In his “Letter Concerning Toleration,” the English philosopher John Locke described why coercion cannot guide us to the truth.
Such is the nature of the understanding, that it cannot be compelled to the belief of anything by outward force. Confiscation of estate, imprisonment, torments, nothing of that nature can have any such efficacy as to make men change the inward judgement that they have framed of things. . . . It is only light and evidence that can work a change in men’s opinions; which light can in no manner proceed from corporal sufferings, or any other outward penalties.
Whatever he may have done to muddle and confuse his case, John Stuart Mill followed the tradition of Locke in this respect. He argued that vigorous discussion and debate is actively necessary for the understanding of the truth.
Not only the grounds of the opinion are forgotten in the absence of discussion, but too often the meaning of the opinion itself.

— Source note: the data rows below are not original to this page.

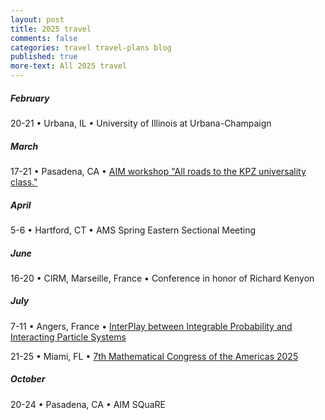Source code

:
 ```yaml
---
layout: post
title: 2025 travel
comments: false
categories: travel travel-plans blog
published: true
more-text: All 2025 travel
---
```


<!-- ##### January -->

<!--more-->

##### February

20-21 &bull;
Urbana, IL &bull;
University of Illinois at Urbana-Champaign

##### March

17-21 &bull; 
Pasadena, CA &bull;
[AIM workshop "All roads to the KPZ universality class."](https://aimath.org/workshops/upcoming/roadtokpz/)


##### April

5-6 &bull;
Hartford, CT &bull;
AMS Spring Eastern Sectional Meeting

<!-- ##### May -->

##### June

16-20 &bull; 
CIRM, Marseille, France &bull;
Conference in honor of Richard Kenyon



##### July

7-11 &bull; 
Angers, France &bull;
[InterPlay between Integrable Probability and Interacting Particle Systems](https://sites.google.com/view/ip3-angers/home)


21-25 &bull;
Miami, FL &bull;
[7th Mathematical Congress of the Americas 2025](https://mca2025.org/)


<!-- ##### August -->

<!-- ##### September -->

##### October 

20-24
&bull; 
Pasadena, CA 
&bull; 
AIM SQuaRE

<!-- ##### November -->

<!-- ##### December -->
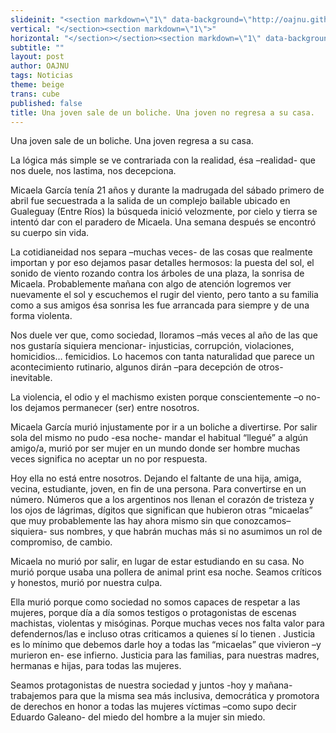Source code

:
 ```yaml
---
slideinit: "<section markdown=\"1\" data-background=\"http://oajnu.github.io/blog/img/slidebackground.png\"><section markdown=\"1\">"
vertical: "</section><section markdown=\"1\">"
horizontal: "</section></section><section markdown=\"1\" data-background=\"http://oajnu.github.io/blog/img/slidebackground.png\"><section markdown=\"1\">"
subtitle: ""
layout: post
author: OAJNU
tags: Noticias
theme: beige
trans: cube
published: false
title: Una joven sale de un boliche. Una joven no regresa a su casa.
---
```


Una joven sale de un boliche. Una joven regresa a su casa.

La lógica más simple se ve contrariada con la realidad, ésa –realidad- que nos duele, nos lastima, nos decepciona.

Micaela García tenía 21 años y durante la madrugada del sábado primero de abril fue secuestrada a la salida de un complejo bailable ubicado en Gualeguay (Entre Ríos) la búsqueda inició velozmente, por cielo y tierra se intentó dar con el paradero de Micaela. Una semana después se encontró su cuerpo sin vida.

La cotidianeidad nos separa –muchas veces- de las cosas que realmente importan y por eso dejamos pasar detalles hermosos: la puesta del sol, el sonido de viento rozando contra los árboles de una plaza, la sonrisa de Micaela. Probablemente mañana con algo de atención logremos ver nuevamente el sol y escuchemos el rugir del viento, pero tanto a su familia como a sus amigos ésa sonrisa les fue arrancada para siempre y de una forma violenta.

Nos duele ver que, como sociedad, lloramos –más veces al año de las que nos gustaría siquiera mencionar- injusticias, corrupción, violaciones, homicidios… femicidios. Lo hacemos con tanta naturalidad que parece un acontecimiento rutinario, algunos dirán –para decepción de otros- inevitable.

La violencia, el odio y el machismo existen porque conscientemente –o no- los dejamos permanecer (ser) entre nosotros.

Micaela García murió injustamente por ir a un boliche a divertirse. Por salir sola del mismo no pudo -esa noche- mandar el habitual “llegué” a algún amigo/a, murió por ser mujer en un mundo donde ser hombre muchas veces significa no aceptar un no por respuesta.

Hoy ella no está entre nosotros. Dejando el faltante de una hija, amiga, vecina, estudiante, joven, en fin de una persona. Para convertirse en un número. Números que a los argentinos nos llenan el corazón de tristeza y los ojos de lágrimas, dígitos que significan que hubieron otras “micaelas” que muy probablemente las hay ahora mismo sin que conozcamos–siquiera- sus nombres, y que habrán muchas más si no asumimos un rol de compromiso, de cambio.

Micaela no murió por salir, en lugar de estar estudiando en su casa. No murió porque usaba una pollera de animal print esa noche. Seamos críticos y honestos, murió por nuestra culpa.

Ella murió porque como sociedad no somos capaces de respetar a las mujeres, porque día a día somos testigos o protagonistas de escenas machistas, violentas y misóginas. Porque muchas veces nos falta valor para defendernos/las e incluso otras criticamos a quienes sí lo tienen . Justicia es lo mínimo que debemos darle hoy a todas las “micaelas” que vivieron –y murieron en- ese infierno. Justicia para las familias, para nuestras madres, hermanas e hijas, para todas las mujeres.

 

Seamos protagonistas de nuestra sociedad y juntos -hoy y mañana- trabajemos para que la misma sea más inclusiva, democrática y promotora de derechos en honor a todas las mujeres víctimas –como supo decir Eduardo Galeano- del miedo del hombre a la mujer sin miedo.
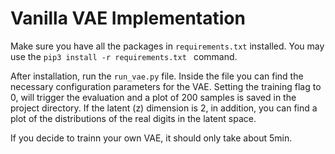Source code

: # Vanilla VAE Implementation

Make sure you have all the packages in `requirements.txt` installed. You may use the
```pip3 install -r requirements.txt ``` command.

After installation, run the `run_vae.py` file. Inside the file you can find the necessary configuration parameters for the VAE. Setting the training flag to 0, will trigger the evaluation and a plot of 200 samples is saved in the project directory.
If the latent (z) dimension is 2, in addition, you can find a plot of the distributions of the real digits in the latent space.

If you decide to trainn your own VAE, it should only take about 5min.

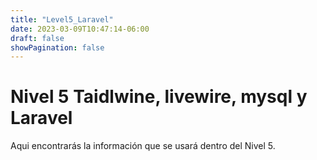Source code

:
 ```yaml
---
title: "Level5_Laravel"
date: 2023-03-09T10:47:14-06:00
draft: false
showPagination: false
---
```


# Nivel 5 Taidlwine, livewire, mysql y Laravel

Aqui encontrarás la información que se usará dentro del Nivel 5.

The words which convey it, cease to suggest ideas, or suggest only a small portion of those they were originally employed to communicate. Instead of a vivid conception and a living belief, there remain only a few phrases retained by rote.
To those who remember the history of communism, this will bring to mind Vaclav Havel’s example of the grocer who places in his window a placard reading, “Workers of the World Unite!”—not because he has any genuine convictions about the workers of the world, but simply because he is afraid of what will happen if he doesn’t put it there. The history of communism also reminds us of the mass crimes that are possible and the paralytic stagnation that can afflict a society when it is no longer acceptable to question the prevailing orthodoxy.
It is ironic that the culture of free speech is rejected these days by those who bill themselves as enemies of racism and other forms of prejudice, because it is they who want enshrine prejudice—the acceptance of an orthodoxy by unthinking rote—as the normal method of thinking. The attempt to foreclose on freedom of discussion, whether through government crackdowns, through epithets and name-calling, through public shaming and social-media pile-ons, or through threats of boycotts and firing, is a confession of failure. It implies the fear that one’s doctrines cannot stand up to the light of rational scrutiny.
What is the culture of free speech? The culture of free speech is a culture of reason—and reason only works by considering all the evidence and all the arguments, by relentlessly examining even established truths, by probing arguments for weaknesses and by searching for counterexamples. Even when reason arrives back at an accepted truth, it can only arrive there after a process of questioning that ensures the idea is held as a rational conviction rather than a mere prejudice. A living and vibrant society has to adopt a deep suspicion against any limits on that process.